In Altamira steigt Alejandra in ihren Geländewagen, den Kofferraum voller Toilettenpapier. Sie ist immer noch schlechter Laune. Jetzt spricht sie über Theater. Das Theaterfestival von Caracas sei „seit Chávez“ verschwunden, sagt sie, die Kunst- und Kulturszene ausgetrocknet, und sie finde keine ausländischen Bücher mehr. „Wie in Kuba“, sagt sie bitter.
Nur ein paar Meter vom Café Venezuela entfernt gibt es eine Librería del Sur, einen Laden der staatlichen Buchhandelskette. Die großen Klassiker der lateinamerikanischen Literatur, Lyrik, Theater, politische Essays – Bücher gibt es hier für ein paar Bolívar, zum Preis einer Tasse Kaffee. „Hier heißt es immer, wir hätten das billigste Benzin der Welt, aber alle vergessen, dass wir auch die billigsten Bücher haben“, meint einer der Verkäufer.

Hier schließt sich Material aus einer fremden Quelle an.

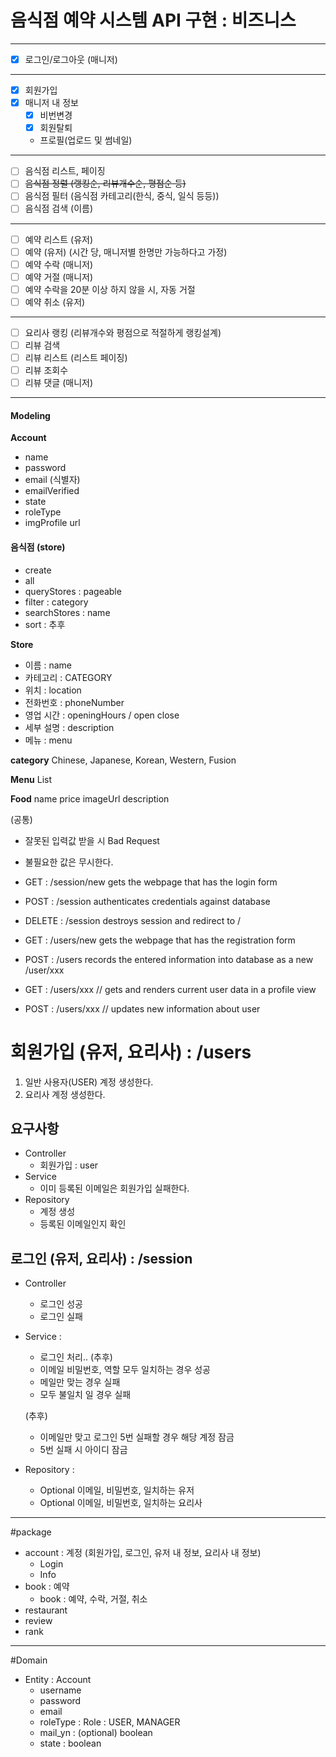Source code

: # 음식점 예약 시스템 API 구현 : 비즈니스

---
- [x] 로그인/로그아웃 (매니저)
---
- [x] 회원가입 
- [x] 매니저 내 정보 
    - [x] 비번변경  
    - [x] 회원탈퇴 
    - 프로필(업로드 및 썸네일) 
---
- [ ] 음식점 리스트, 페이징      
- [ ] ~~음식점 정렬 (랭킹순, 리뷰개수순, 평점순 등)~~
- [ ] 음식점 필터 (음식점 카테고리(한식, 중식, 일식 등등))
- [ ] 음식점 검색 (이름)
---
- [ ] 예약 리스트 (유저)
- [ ] 예약 (유저) (시간 당, 매니저별 한명만 가능하다고 가정)
- [ ] 예약 수락 (매니저)
- [ ] 예약 거절 (매니저)
- [ ] 예약 수락을 20분 이상 하지 않을 시, 자동 거절
- [ ] 예약 취소 (유저)
--- 
- [ ] 요리사 랭킹 (리뷰개수와 평점으로 적절하게 랭킹설계)
- [ ] 리뷰 검색
- [ ] 리뷰 리스트 (리스트 페이징)
- [ ] 리뷰 조회수
- [ ] 리뷰 댓글 (매니저)
----


#### Modeling
__Account__
- name
- password
- email (식별자)
- emailVerified 
- state
- roleType  
- imgProfile url


#### 음식점 (store)

- create
- all
- queryStores : pageable 
- filter : category
- searchStores : name 
- sort : 추후 

__Store__
- 이름 : name
- 카테고리 : CATEGORY
- 위치 : location
- 전화번호 : phoneNumber
- 영업 시간 : openingHours / open close  
- 세부 설명 : description 
- 메뉴 : menu

__category__
Chinese, Japanese, Korean, Western, Fusion

__Menu__
List<Food>  

__Food__
name
price
imageUrl
description 







(공통)
- 잘못된 입력값 받을 시 Bad Request
- 불필요한 값은 무시한다.


- GET    : /session/new gets the webpage that has the login form
- POST   : /session authenticates credentials against database
- DELETE : /session destroys session and redirect to /

- GET   : /users/new gets the webpage that has the registration form
- POST  : /users records the entered information into database as a new /user/xxx
- GET   : /users/xxx // gets and renders current user data in a profile view
- POST  : /users/xxx // updates new information about user

# 회원가입 (유저, 요리사) : /users
1. 일반 사용자(USER) 계정 생성한다.
2. 요리사 계정 생성한다.


## 요구사항 
- Controller    
    - 회원가입 : user 
- Service
    - 이미 등록된 이메일은 회원가입 실패한다.
- Repository 
    - 계정 생성
    - 등록된 이메일인지 확인

## 로그인 (유저, 요리사) : /session
- Controller 
    - 로그인 성공
    - 로그인 실패
- Service    :
    - 로그인 처리.. (추후)
    - 이메일 비밀번호, 역할 모두 일치하는 경우 성공
    - 메일만 맞는 경우 실패
    - 모두 불일치 일 경우 실패
    
    (추후)
    - 이메일만 맞고 로그인 5번 실패할 경우 해당 계정 잠금
    - 5번 실패 시 아이디 잠금   
- Repository : 
    - Optional<Account> 이메일, 비밀번호, 일치하는 유저
    - Optional<Account> 이메일, 비밀번호, 일치하는 요리사
     
      
---
 
#package
- account : 계정 (회원가입, 로그인, 유저 내 정보, 요리사 내 정보)
    - Login
    - Info
- book : 예약 
    - book : 예약, 수락, 거절, 취소
- restaurant
- review
- rank

--- 
#Domain
- Entity : Account
    - username
    - password
    - email
    - roleType  : Role : USER, MANAGER
    - mail_yn : (optional) boolean
    - state : boolean

 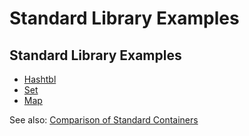 
Standard Library Examples
=========================

Standard Library Examples
-------------------------

-   [Hashtbl](hashtbl.html "Hashtbl")
-   [Set](set.html "Set")
-   [Map](map.html "Map")

See also: [Comparison of Standard
Containers](comparison_of_standard_containers.html "Comparison of Standard Containers")
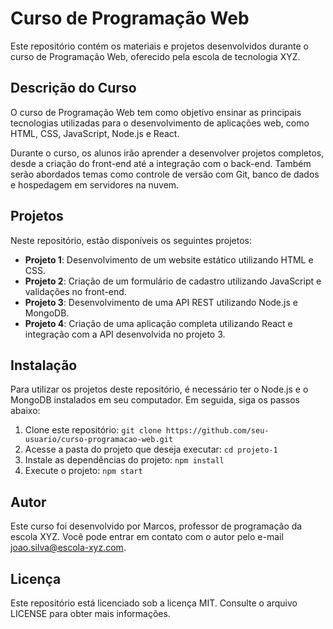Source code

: # Curso de Programação Web

Este repositório contém os materiais e projetos desenvolvidos durante o curso de Programação Web, oferecido pela escola de tecnologia XYZ.

## Descrição do Curso

O curso de Programação Web tem como objetivo ensinar as principais tecnologias utilizadas para o desenvolvimento de aplicações web, como HTML, CSS, JavaScript, Node.js e React.

Durante o curso, os alunos irão aprender a desenvolver projetos completos, desde a criação do front-end até a integração com o back-end. Também serão abordados temas como controle de versão com Git, banco de dados e hospedagem em servidores na nuvem.

## Projetos

Neste repositório, estão disponíveis os seguintes projetos:

- **Projeto 1**: Desenvolvimento de um website estático utilizando HTML e CSS.
- **Projeto 2**: Criação de um formulário de cadastro utilizando JavaScript e validações no front-end.
- **Projeto 3**: Desenvolvimento de uma API REST utilizando Node.js e MongoDB.
- **Projeto 4**: Criação de uma aplicação completa utilizando React e integração com a API desenvolvida no projeto 3.

## Instalação

Para utilizar os projetos deste repositório, é necessário ter o Node.js e o MongoDB instalados em seu computador. Em seguida, siga os passos abaixo:

1. Clone este repositório: `git clone https://github.com/seu-usuario/curso-programacao-web.git`
2. Acesse a pasta do projeto que deseja executar: `cd projeto-1`
3. Instale as dependências do projeto: `npm install`
4. Execute o projeto: `npm start`

## Autor

Este curso foi desenvolvido por Marcos, professor de programação da escola XYZ. Você pode entrar em contato com o autor pelo e-mail joao.silva@escola-xyz.com.

## Licença

Este repositório está licenciado sob a licença MIT. Consulte o arquivo LICENSE para obter mais informações.
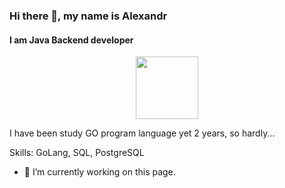 ### Hi there 👋, my name is Alexandr
#### I am Java Backend developer
<div id="header" align="center">
  <img src="https://media.giphy.com/media/M9gbBd9nbDrOTu1Mqx/giphy.gif" width="100"/>
</div>

I have been study GO program language yet 2 years, so hardly...

Skills: GoLang, SQL, PostgreSQL

- 🔭 I’m currently working on this page. 





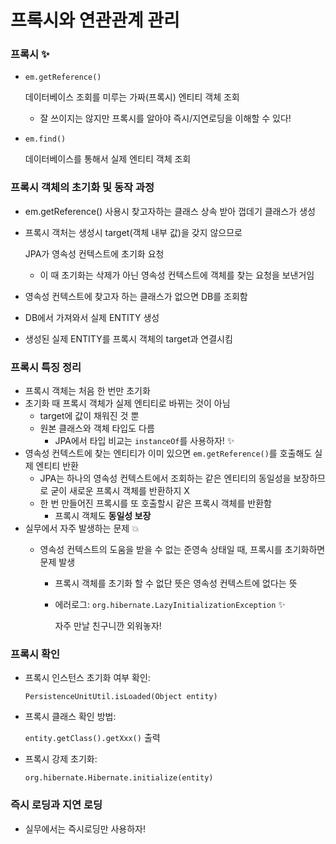 # 프록시와 연관관계 관리





### 프록시 ✨

- `em.getReference()`

  데이터베이스 조회를 미루는 가짜(프록시) 엔티티 객체 조회

  - 잘 쓰이지는 않지만 프록시를 알아야 즉시/지연로딩을 이해할 수 있다!

- `em.find()`

  데이터베이스를 통해서 실제 엔티티 객체 조회
  
  

### 프록시 객체의 초기화 및 동작 과정

- em.getReference() 사용시 찾고자하는 클래스 상속 받아 껍데기 클래스가 생성

- 프록시 객처는 생성시 target(객체 내부 값)을 갖지 않으므로

  JPA가 영속성 컨텍스트에 초기화 요청

  - 이 때 초기화는 삭제가 아닌 영속성 컨텍스트에 객체를 찾는 요청을 보낸거임

- 영속성 컨텍스트에 찾고자 하는 클래스가 없으면 DB를 조회함

- DB에서 가져와서 실제 ENTITY 생성

- 생성된 실제 ENTITY를 프록시 객체의 target과 연결시킴



### 프록시 특징 정리

- 프록시 객체는 처음 한 번만 초기화
- 초기화 때 프록시 객체가 실제 엔티티로 바뀌는 것이 아님
  - target에 값이 채워진 것 뿐
  - 원본 클래스와 객체 타입도 다름
    - JPA에서 타입 비교는 `instanceOf`를 사용하자! ✨
- 영속성 컨텍스트에 찾는 엔티티가 이미 있으면 `em.getReference()`를 호출해도 실제 엔티티 반환
  - JPA는 하나의 영속성 컨텍스트에서 조회하는 같은 엔티티의 동일성을 보장하므로 굳이 새로운 프록시 객체를 반환하지 X
  - 한 번 만들어진 프록시를 또 호출할시 같은 프록시 객체를 반환함
    - 프록시 객체도 **동일성 보장**
- 실무에서 자주 발생하는 문제 💥
  - 영속성 컨텍스트의 도움을 받을 수 없는 준영속 상태일 때, 프록시를 초기화하면
    문제 발생
    
    - 프록시 객체를 초기화 할 수 없단 뜻은 영속성 컨텍스트에 없다는 뜻
    
    - 에러로그: `org.hibernate.LazyInitializationException` ✨
    
      자주 만날 친구니깐 외워놓자!



### 프록시 확인

- 프록시 인스턴스 초기화 여부 확인: 

  `PersistenceUnitUtil.isLoaded(Object entity)`

- 프록시 클래스 확인 방법:

  `entity.getClass().getXxx()` 출력

- 프록시 강제 초기화:

  `org.hibernate.Hibernate.initialize(entity)`



### 즉시 로딩과 지연 로딩

- 실무에서는 즉시로딩만 사용하자!



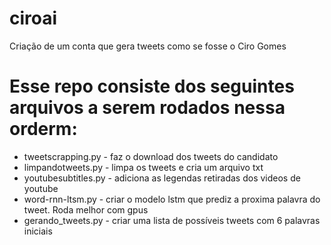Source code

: # ciroai
Criação de um conta que gera tweets como se fosse o Ciro Gomes

# Esse repo consiste dos seguintes arquivos a serem rodados nessa orderm:
* tweetscrapping.py - faz o download dos tweets do candidato
* limpandotweets.py - limpa os tweets e cria um arquivo txt 
* youtubesubtitles.py - adiciona as legendas retiradas dos videos de youtube
* word-rnn-ltsm.py - criar o modelo lstm que prediz a proxima palavra do tweet. Roda melhor com gpus
* gerando_tweets.py - criar uma lista de possíveis tweets com 6 palavras iniciais
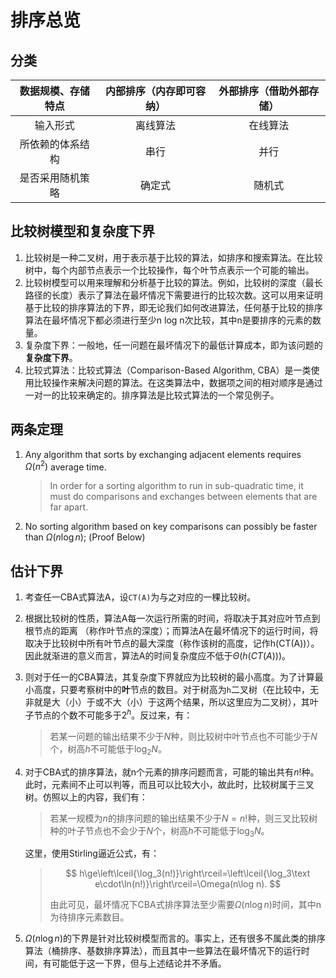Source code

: # 排序总览

## 分类

| 数据规模、存储特点 | 内部排序（内存即可容纳） | 外部排序（借助外部存储） |
| :----------------: | :----------------------: | :----------------------: |
|      输入形式      |         离线算法         |         在线算法         |
|  所依赖的体系结构  |           串行           |           并行           |
|  是否采用随机策略  |          确定式          |          随机式          |

## 比较树模型和复杂度下界

1. 比较树是一种二叉树，用于表示基于比较的算法，如排序和搜索算法。在比较树中，每个内部节点表示一个比较操作，每个叶节点表示一个可能的输出。
2. 比较树模型可以用来理解和分析基于比较的算法。例如，比较树的深度（最长路径的长度）表示了算法在最坏情况下需要进行的比较次数。这可以用来证明基于比较的排序算法的下界，即无论我们如何改进算法，任何基于比较的排序算法在最坏情况下都必须进行至少n log n次比较，其中n是要排序的元素的数量。
3. 复杂度下界：一般地，任一问题在最坏情况下的最低计算成本，即为该问题的**复杂度下界**。
4. 比较式算法：比较式算法（Comparison-Based Algorithm, CBA）是一类使用比较操作来解决问题的算法。在这类算法中，数据项之间的相对顺序是通过一对一的比较来确定的。排序算法是比较式算法的一个常见例子。

## 两条定理

1. Any algorithm that sorts by exchanging adjacent elements requires $\Omega(n^2)$ average time.

   > In order for a sorting algorithm to run in sub-quadratic time, it must do comparisons and exchanges between elements that are far apart.

2. No sorting algorithm based on key comparisons can possibly be faster than $\Omega(n\log n)$; (Proof Below)

## 估计下界

1. 考查任一CBA式算法A，设`CT(A)`为与之对应的一棵比较树。

2. 根据比较树的性质，算法A每一次运行所需的时间，将取决于其对应叶节点到根节点的距离 （称作叶节点的深度）；而算法A在最坏情况下的运行时间，将取决于比较树中所有叶节点的最大深度（称作该树的高度，记作h(CT(A))）。因此就渐进的意义而言，算法A的时间复杂度应不低于$\Theta\left(h\left(CT(A)\right)\right)$。

3. 则对于任一的CBA算法，其复杂度下界就应为比较树的最小高度。为了计算最小高度，只要考察树中的**叶**节点的数目。对于树高为`h`二叉树（在比较中，无非就是大（小）于或不大（小）于这两个结果，所以这里应为二叉树），其叶子节点的个数不可能多于$2^h$。反过来，有：

   > 若某一问题的输出结果不少于$N$种，则比较树中叶节点也不可能少于$N$个，树高$h$不可能低于$\log_2N$。

4. 对于CBA式的排序算法，就n个元素的排序问题而言，可能的输出共有$n!$种。此时，元素间不止可以判等，而且可以比较大小，故此时，比较树属于三叉树。仿照以上的内容，我们有：

   > 若某一规模为$n$的排序问题的输出结果不少于$N=n!$种，则三叉比较树种的叶子节点也不会少于$N$个，树高$h$不可能低于$\log_3N$。

   这里，使用Stirling逼近公式，有：

   

   > $$
   >  h\ge\left\lceil{\log_3(n!)}\right\rceil=\left\lceil{\log_3\text e\cdot\ln(n!)}\right\rceil=\Omega(n\log n).
   > $$
   >
   > 
   >
   > 由此可见，最坏情况下CBA式排序算法至少需要$\Omega(n\log n)$时间，其中n为待排序元素数目。

5. $\Omega(n\log n)$的下界是针对比较树模型而言的。事实上，还有很多不属此类的排序算法（桶排序、基数排序算法），而且其中一些算法在最坏情况下的运行时间，有可能低于这一下界，但与上述结论并不矛盾。
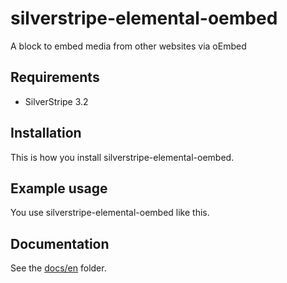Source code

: # silverstripe-elemental-oembed

A block to embed media from other websites via oEmbed

## Requirements

- SilverStripe 3.2

## Installation

This is how you install silverstripe-elemental-oembed.

## Example usage

You use silverstripe-elemental-oembed like this.

## Documentation

See the [docs/en](docs/en/index.md) folder.
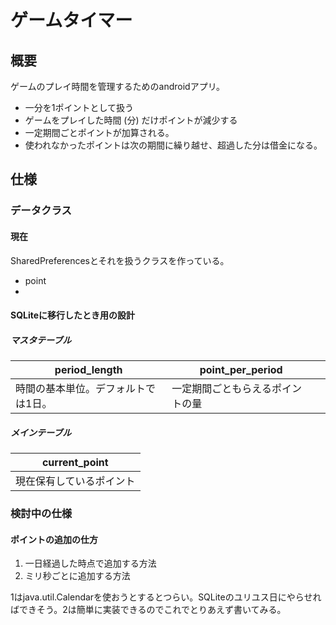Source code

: # ゲームタイマー

## 概要

ゲームのプレイ時間を管理するためのandroidアプリ。

* 一分を1ポイントとして扱う
* ゲームをプレイした時間 (分) だけポイントが減少する
* 一定期間ごとポイントが加算される。
* 使われなかったポイントは次の期間に繰り越せ、超過した分は借金になる。 

## 仕様
### データクラス
#### 現在
SharedPreferencesとそれを扱うクラスを作っている。
* point
* 
#### SQLiteに移行したとき用の設計

##### マスタテーブル

| period_length                       | point_per_period                 |      |
| ----------------------------------- | -------------------------------- | ---- |
| 時間の基本単位。デフォルトでは1日。 | 一定期間ごともらえるポイントの量 |      |



##### メインテーブル

| current_point            |
| ------------------------ |
| 現在保有しているポイント |

### 検討中の仕様
#### ポイントの追加の仕方

1. 一日経過した時点で追加する方法
2. ミリ秒ごとに追加する方法

1はjava.util.Calendarを使おうとするとつらい。SQLiteのユリユス日にやらせればできそう。2は簡単に実装できるのでこれでとりあえず書いてみる。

Ja, aber was ist mit ausländischen Büchern? „Das stimmt, ausländische Bücher sind teuer und schwer zu bekommen.“ Was die Kultur betrifft, so kosten ein Theater-, Kino- oder Konzertbesuch etwa so viel wie zwei Tassen Kaffee, alle Museen sind gratis. Wurde das Theaterfestival zensiert? Nach einigem Fragen erfahre ich dann, dass der Raum, in dem es stattfand, enteignet wurde, um dort eine experimentelle Universität der Künste unterzubringen. Das Festival wurde von einer privaten Stiftung wiederbelebt – mit elitären Eintrittspreisen.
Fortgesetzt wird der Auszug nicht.